--- Listed records ---

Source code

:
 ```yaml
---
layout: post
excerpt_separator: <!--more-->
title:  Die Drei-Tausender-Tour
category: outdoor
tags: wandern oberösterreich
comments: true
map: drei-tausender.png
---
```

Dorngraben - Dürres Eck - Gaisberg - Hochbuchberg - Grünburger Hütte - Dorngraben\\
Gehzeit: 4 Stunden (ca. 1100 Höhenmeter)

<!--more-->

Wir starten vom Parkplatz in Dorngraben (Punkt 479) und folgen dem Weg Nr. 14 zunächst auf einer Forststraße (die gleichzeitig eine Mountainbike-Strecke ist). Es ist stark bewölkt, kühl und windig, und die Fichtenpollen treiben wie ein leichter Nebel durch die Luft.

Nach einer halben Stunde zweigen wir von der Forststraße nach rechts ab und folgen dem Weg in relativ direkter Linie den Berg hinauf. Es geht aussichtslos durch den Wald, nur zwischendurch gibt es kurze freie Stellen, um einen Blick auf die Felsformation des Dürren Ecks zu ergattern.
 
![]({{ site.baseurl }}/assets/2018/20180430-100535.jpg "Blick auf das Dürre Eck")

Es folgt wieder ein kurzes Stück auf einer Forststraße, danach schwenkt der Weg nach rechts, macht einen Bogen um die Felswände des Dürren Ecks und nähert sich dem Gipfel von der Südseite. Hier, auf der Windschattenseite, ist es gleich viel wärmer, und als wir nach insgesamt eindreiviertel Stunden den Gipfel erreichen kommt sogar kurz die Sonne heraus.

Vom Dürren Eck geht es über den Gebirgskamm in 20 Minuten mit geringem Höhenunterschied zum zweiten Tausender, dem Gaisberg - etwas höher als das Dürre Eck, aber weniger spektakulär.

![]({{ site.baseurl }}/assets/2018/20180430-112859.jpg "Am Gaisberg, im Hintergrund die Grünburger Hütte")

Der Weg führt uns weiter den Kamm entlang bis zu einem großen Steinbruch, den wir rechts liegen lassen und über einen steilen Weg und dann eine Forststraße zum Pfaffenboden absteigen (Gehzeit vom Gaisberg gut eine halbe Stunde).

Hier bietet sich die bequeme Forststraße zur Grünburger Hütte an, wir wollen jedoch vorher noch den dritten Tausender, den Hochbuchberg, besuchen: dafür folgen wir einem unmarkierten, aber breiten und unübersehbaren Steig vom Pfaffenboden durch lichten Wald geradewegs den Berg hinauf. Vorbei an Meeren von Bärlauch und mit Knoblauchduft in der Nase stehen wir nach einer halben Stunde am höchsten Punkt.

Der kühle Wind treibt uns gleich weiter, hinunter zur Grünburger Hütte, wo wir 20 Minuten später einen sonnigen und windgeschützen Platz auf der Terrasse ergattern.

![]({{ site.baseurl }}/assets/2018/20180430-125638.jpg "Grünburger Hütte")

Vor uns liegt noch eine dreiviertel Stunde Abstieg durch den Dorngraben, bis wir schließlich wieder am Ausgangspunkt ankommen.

--- What to do ---
Write out every line, unchanged, from the one containing "Der kühle Wind" through the closing line of the data.

--- Result of this task ---
Der kühle Wind treibt uns gleich weiter, hinunter zur Grünburger Hütte, wo wir 20 Minuten später einen sonnigen und windgeschützen Platz auf der Terrasse ergattern.

![]({{ site.baseurl }}/assets/2018/20180430-125638.jpg "Grünburger Hütte")

Vor uns liegt noch eine dreiviertel Stunde Abstieg durch den Dorngraben, bis wir schließlich wieder am Ausgangspunkt ankommen.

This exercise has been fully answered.